To quote one of her songs, "The sh*t is bananas- B.A.N.A.N.A.S." What the heck does that mean? I don't know. I don't care. Some of the music is drivel, some of it is nasty, some of it is obviously inspired by the artist formerly known as the artist formerly known as Prince (an entertainer whose talent and stage presence, if not his subject matter, I've really come to appreciate in recent years, if only my Zune would stop playing "Take Me With You" every eight songs when it's set on random).
But from her past with No Doubt's "Rock Steady" album, who's Hella-Good I've adopted for chatting wit hmy daughter Stella, to her Sweet Escape album, she's carved out a unique mix of synth, hip hop, and downright Dale Bozzio quirkiness that infects. Picks are:
Rich Girl, Harajuku Girls, Hollaback Girls, Bubble Pop Electric, Cool, Waiting Room.
Silly stuff, but that's what a guilty pleasure is, isn't it?
"I've got it, lads, I have f-ing got it!" came the bombastic shout.
"What's that, Freddie?" Brian inquired, distractedly, unable or unwilling to separate his intense focus from the knobs, dials, meters and guages on the board in front of him.
"Ho-there, Fred, what-ye got?" chimed in John and Roger.
"Three words lads, three stupendous, outrageous, gorgeous words. These are the news of the world, my friends, so prepare yourselves."

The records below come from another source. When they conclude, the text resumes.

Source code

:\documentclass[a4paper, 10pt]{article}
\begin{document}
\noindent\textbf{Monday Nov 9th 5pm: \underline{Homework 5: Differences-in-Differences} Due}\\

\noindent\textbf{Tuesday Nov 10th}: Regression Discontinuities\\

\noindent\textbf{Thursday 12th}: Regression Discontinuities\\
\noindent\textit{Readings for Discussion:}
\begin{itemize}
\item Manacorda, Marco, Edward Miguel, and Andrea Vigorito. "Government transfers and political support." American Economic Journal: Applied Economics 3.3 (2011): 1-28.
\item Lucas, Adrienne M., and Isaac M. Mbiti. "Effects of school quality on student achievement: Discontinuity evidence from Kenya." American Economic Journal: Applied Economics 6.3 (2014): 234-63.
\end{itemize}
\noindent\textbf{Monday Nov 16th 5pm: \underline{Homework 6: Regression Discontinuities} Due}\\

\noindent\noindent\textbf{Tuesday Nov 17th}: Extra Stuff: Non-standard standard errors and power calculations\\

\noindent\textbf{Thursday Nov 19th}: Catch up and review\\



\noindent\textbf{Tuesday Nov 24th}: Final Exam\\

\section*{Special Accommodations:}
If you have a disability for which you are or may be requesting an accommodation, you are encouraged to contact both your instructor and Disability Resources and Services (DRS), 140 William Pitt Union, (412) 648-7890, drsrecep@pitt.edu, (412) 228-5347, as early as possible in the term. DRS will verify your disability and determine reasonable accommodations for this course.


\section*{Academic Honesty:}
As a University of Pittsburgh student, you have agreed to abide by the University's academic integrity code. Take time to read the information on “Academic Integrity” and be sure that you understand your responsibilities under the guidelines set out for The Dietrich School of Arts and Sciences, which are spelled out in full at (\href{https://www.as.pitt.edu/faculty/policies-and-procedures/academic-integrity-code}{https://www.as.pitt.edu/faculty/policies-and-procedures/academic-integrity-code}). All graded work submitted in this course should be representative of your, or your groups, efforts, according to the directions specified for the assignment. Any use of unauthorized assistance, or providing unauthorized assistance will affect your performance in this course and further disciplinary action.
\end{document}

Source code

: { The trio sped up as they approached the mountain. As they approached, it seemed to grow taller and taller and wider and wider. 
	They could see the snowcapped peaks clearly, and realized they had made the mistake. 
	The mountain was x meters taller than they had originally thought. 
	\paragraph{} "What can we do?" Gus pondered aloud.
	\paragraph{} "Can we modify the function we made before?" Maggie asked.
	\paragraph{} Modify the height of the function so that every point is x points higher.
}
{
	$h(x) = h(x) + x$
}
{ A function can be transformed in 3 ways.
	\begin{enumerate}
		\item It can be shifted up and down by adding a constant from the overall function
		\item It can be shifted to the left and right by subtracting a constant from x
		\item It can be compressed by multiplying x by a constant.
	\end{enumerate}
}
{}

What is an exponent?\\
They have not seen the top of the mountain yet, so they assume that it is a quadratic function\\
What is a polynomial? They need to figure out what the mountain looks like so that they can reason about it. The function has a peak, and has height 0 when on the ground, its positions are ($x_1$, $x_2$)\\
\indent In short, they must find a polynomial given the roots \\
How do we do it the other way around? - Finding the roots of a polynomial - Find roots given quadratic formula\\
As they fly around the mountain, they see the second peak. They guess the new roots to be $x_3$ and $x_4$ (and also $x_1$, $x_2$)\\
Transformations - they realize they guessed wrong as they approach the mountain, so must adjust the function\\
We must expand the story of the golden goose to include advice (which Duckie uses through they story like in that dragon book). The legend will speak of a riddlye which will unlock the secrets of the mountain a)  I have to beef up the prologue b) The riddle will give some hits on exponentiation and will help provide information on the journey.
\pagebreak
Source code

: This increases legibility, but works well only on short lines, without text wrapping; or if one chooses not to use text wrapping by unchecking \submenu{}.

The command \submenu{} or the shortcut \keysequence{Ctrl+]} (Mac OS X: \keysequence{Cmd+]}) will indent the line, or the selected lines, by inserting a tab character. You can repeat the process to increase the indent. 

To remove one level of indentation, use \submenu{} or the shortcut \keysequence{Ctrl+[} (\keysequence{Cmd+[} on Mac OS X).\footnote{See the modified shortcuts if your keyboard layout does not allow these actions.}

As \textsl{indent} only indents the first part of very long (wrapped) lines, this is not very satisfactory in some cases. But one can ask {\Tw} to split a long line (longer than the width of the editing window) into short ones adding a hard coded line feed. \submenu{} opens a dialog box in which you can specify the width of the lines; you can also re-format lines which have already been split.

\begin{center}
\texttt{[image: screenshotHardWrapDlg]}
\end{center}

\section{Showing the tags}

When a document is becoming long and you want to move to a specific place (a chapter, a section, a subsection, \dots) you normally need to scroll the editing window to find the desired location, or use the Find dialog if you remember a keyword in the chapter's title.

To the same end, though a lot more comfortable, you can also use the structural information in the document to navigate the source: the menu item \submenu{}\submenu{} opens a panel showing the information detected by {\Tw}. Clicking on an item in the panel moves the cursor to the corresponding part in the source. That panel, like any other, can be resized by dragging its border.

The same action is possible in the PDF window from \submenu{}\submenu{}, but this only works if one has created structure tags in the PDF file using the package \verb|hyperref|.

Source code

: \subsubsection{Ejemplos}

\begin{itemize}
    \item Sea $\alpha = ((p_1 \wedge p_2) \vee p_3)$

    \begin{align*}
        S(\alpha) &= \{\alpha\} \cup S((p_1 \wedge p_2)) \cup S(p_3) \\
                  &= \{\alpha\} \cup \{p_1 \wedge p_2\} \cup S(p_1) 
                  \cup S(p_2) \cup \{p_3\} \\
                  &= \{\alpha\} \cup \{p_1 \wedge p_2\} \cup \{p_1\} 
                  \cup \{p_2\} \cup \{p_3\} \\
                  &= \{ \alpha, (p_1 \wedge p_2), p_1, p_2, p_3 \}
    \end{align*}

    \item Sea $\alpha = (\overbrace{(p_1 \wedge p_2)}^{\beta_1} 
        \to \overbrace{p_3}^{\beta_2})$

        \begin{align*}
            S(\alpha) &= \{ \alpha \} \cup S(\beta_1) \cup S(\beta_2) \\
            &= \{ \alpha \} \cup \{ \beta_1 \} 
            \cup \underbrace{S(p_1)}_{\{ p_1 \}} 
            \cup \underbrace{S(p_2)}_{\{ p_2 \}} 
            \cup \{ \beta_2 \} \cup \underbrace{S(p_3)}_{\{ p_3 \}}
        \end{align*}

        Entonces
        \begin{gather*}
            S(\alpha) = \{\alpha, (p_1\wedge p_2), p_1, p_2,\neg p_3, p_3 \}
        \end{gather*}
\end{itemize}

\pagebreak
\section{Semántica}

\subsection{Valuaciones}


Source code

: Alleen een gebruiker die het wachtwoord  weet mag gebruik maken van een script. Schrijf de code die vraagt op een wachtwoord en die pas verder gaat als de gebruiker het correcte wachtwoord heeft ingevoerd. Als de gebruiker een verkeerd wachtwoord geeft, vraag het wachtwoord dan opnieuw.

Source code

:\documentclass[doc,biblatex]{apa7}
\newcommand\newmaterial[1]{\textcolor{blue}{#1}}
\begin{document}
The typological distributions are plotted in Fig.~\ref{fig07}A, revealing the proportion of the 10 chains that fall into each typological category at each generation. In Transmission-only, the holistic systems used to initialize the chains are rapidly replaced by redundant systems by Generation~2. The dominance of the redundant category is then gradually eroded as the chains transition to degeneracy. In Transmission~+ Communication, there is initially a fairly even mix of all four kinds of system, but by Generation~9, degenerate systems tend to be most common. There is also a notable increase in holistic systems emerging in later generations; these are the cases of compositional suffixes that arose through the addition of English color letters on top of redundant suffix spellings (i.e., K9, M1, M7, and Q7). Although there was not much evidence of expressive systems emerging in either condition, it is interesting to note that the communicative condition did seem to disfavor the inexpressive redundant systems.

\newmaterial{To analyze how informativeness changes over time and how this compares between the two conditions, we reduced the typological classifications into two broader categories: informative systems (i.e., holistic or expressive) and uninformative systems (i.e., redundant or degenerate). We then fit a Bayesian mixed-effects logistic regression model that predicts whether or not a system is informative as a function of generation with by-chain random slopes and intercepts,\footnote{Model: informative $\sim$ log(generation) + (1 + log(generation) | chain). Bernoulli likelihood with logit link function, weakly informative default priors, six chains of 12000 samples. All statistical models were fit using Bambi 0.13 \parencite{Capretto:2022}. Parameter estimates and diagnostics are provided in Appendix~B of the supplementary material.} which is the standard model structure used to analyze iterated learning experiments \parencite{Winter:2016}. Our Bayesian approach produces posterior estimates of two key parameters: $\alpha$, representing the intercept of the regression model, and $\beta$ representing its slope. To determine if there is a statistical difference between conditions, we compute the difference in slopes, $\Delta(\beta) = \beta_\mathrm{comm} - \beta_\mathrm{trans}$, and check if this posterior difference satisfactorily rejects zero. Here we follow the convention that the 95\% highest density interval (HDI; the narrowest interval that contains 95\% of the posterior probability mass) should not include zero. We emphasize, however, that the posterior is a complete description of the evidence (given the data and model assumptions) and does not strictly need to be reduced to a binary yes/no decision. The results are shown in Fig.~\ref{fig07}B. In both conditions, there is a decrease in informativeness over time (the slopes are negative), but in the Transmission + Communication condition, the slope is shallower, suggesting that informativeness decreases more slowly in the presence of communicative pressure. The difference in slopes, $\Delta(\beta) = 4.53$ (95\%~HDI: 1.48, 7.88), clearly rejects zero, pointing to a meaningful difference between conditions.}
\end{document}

John and Roger looked briefly at each other; exchanged a "here we go again," as Brian, not as distracted as he appeared, mumbled an "oh, shit" under his breath.
"We're sitting down, let us in on it then."
"Now get this," Freddie said, addressing each one in turn. "Fat," he lobbed to Roger. "Bottomed," he threw at John. And pausing, forcing Brian to look up, he flailed, with triumphant finality, "Girls."
"Oh shit," iterated Brian.
"That's right, blokes, it's f-ing fat, f-ing bottomed, f-ing girls. If that isn't rock and f-ing roll immortality, what is? I mean, fat bottomed girls, they make the rocking world go 'round! Am I right or am I right? You can you feel it, can't you?"
"Freddie," said Roger, "The name of the album is Jazz. Where's the bleedin' jazz in fat bottomed girls?"
"Freddie," said John, "you don't even like girls."
"Freddie," said Brian. "Freddie," sighed Brian, "Freddie."
"Pah-look at me. Though I'm just a skinny lad, when it comes to rock and roll, I know good from bad. Give 'em the naughty ladies every time. This is going to kill'em! I can see it now, hundreds of fat bottomed girls on bicycles on stage. This is better than Tie your Mother Down!"
"Roger, give me a baudy heavy bass drum, John, a thumping low E. Give it all you've got. Brian, join in when you're done fiddling with your little knobs. We've got a glamour-rock world to dominate and this is the ticket of the year"
My friends, can you see this important moment in rock and roll history playing out in any other way? Yes, I know Brian may wrote this one. But this is much more fun, isn't it?